● Exercise prompt
Begin at the line containing "Learn solving problems|" in the entries below and end at the line containing "1. We paired"; transcribe that range exactly and nothing outside it.
+ + + +
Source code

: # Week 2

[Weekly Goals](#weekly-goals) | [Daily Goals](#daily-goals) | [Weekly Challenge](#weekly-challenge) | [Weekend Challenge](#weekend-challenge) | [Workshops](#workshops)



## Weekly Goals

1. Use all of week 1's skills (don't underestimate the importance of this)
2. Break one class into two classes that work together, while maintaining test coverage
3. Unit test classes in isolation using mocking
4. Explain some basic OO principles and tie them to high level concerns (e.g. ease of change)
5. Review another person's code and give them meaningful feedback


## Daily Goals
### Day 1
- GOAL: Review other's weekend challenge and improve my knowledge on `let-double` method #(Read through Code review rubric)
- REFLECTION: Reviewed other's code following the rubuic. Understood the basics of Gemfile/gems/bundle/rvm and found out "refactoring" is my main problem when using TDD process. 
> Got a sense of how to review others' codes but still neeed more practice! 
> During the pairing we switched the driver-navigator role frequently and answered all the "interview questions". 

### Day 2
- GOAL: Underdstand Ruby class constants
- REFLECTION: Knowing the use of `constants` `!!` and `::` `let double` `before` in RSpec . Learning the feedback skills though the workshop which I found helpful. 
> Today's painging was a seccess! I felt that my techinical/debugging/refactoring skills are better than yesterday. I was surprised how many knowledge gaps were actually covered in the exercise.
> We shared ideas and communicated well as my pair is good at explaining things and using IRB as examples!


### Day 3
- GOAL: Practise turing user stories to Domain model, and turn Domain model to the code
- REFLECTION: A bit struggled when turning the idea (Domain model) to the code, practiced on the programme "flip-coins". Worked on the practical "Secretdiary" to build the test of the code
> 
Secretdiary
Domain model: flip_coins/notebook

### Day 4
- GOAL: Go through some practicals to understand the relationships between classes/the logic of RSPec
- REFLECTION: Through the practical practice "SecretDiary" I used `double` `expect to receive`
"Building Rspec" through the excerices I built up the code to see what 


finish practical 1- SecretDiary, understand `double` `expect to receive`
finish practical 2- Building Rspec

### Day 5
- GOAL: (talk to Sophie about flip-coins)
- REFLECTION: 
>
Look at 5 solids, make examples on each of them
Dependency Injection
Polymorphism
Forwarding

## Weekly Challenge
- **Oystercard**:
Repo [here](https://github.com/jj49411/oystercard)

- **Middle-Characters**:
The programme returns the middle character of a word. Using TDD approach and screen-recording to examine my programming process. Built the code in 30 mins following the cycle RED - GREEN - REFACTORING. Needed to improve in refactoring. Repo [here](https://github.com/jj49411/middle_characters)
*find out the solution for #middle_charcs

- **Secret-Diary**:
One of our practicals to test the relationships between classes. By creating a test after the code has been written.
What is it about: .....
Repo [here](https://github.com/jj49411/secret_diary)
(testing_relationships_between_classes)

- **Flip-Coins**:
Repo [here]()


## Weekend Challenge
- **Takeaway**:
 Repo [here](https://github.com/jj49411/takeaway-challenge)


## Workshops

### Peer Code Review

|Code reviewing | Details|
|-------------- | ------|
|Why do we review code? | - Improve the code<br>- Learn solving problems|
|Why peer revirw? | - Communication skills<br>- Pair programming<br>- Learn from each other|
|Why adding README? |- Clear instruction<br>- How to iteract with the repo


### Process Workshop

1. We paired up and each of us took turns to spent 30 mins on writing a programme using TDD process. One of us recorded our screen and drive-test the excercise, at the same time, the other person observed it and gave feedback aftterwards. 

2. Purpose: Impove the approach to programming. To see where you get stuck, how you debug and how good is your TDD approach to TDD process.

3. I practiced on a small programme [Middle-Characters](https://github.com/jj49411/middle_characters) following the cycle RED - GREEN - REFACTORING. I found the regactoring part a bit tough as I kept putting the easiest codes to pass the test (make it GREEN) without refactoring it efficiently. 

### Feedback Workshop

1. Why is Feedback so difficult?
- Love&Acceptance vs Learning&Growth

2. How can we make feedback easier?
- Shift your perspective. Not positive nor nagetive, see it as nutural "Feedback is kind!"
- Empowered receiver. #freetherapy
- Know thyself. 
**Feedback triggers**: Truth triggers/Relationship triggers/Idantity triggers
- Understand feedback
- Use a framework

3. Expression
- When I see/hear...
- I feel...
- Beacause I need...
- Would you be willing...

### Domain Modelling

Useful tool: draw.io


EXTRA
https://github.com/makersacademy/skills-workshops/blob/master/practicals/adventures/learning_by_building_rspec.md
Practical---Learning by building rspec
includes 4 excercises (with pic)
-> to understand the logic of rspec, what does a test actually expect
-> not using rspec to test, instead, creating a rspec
+ + + +
● Reply to the task
|Why do we review code? | - Improve the code<br>- Learn solving problems|
|Why peer revirw? | - Communication skills<br>- Pair programming<br>- Learn from each other|
|Why adding README? |- Clear instruction<br>- How to iteract with the repo


### Process Workshop

1. We paired up and each of us took turns to spent 30 mins on writing a programme using TDD process. One of us recorded our screen and drive-test the excercise, at the same time, the other person observed it and gave feedback aftterwards. 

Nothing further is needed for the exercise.